# 📌 Managed vs External Tables in Spark

This notebook explains **Managed vs External Tables in Spark** using an example dataset (`customers_1mb.csv`). It also demonstrates how to configure the **default warehouse path** and verify tables using **Hive Metastore**.

## 🔹 Key Concepts
- **Managed Table**: Spark fully controls the **data and metadata**.
- **External Table**: Spark manages only **metadata**, while the data remains **outside** Spark's control.
- **Hive Metastore**: Stores **table definitions** to enable SQL-like querying in Spark.

---

In [1]:
# ✅ Step 1: Import necessary libraries
from pyspark.sql import SparkSession


# ✅ Step 3: Create Spark session with Hive support
spark = SparkSession.builder \
    .appName('ManagedVsExternalTables') \
    .enableHiveSupport() \
    .getOrCreate()

# print(f"Spark session created with warehouse location: {warehouse_location}")

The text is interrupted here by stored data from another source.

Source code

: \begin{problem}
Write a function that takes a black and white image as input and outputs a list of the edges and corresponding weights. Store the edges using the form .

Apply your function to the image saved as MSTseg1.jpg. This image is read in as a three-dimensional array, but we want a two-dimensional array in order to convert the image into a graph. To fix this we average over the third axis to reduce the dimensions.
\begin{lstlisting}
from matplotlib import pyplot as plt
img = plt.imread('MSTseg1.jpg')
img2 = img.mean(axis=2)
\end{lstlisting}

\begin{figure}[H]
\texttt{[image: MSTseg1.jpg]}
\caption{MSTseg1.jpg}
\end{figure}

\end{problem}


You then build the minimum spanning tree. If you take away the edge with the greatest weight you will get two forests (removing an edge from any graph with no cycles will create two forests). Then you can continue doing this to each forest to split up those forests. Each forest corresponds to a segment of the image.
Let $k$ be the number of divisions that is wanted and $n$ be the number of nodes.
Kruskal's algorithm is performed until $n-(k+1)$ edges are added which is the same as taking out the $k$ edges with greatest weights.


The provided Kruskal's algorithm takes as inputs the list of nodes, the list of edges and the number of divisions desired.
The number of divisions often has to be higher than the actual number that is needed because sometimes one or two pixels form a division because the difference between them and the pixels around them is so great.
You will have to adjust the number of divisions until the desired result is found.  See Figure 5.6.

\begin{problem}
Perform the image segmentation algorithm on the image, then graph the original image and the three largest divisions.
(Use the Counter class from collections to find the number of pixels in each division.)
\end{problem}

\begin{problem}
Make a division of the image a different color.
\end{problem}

25/02/02 03:33:03 WARN SparkSession: Using an existing Spark session; only runtime SQL configurations will take effect.


### 🔍 Checking Current Warehouse Directory
You can verify the current **Spark SQL warehouse directory** using the command below.

In [2]:
# Show the configured warehouse directory
spark.conf.get('spark.sql.warehouse.dir')

'file:/spark-warehouse'

---
## 📂 Loading the Dataset
Now, we load the **customers_1mb.csv** dataset.

In [3]:
# Load CSV data into a DataFrame
df = spark.read \
    .format('csv') \
    .option('header', 'True') \
    .option('inferSchema', 'True') \
    .load('/tmp/customers_100.csv')

# Display DataFrame schema
df.printSchema()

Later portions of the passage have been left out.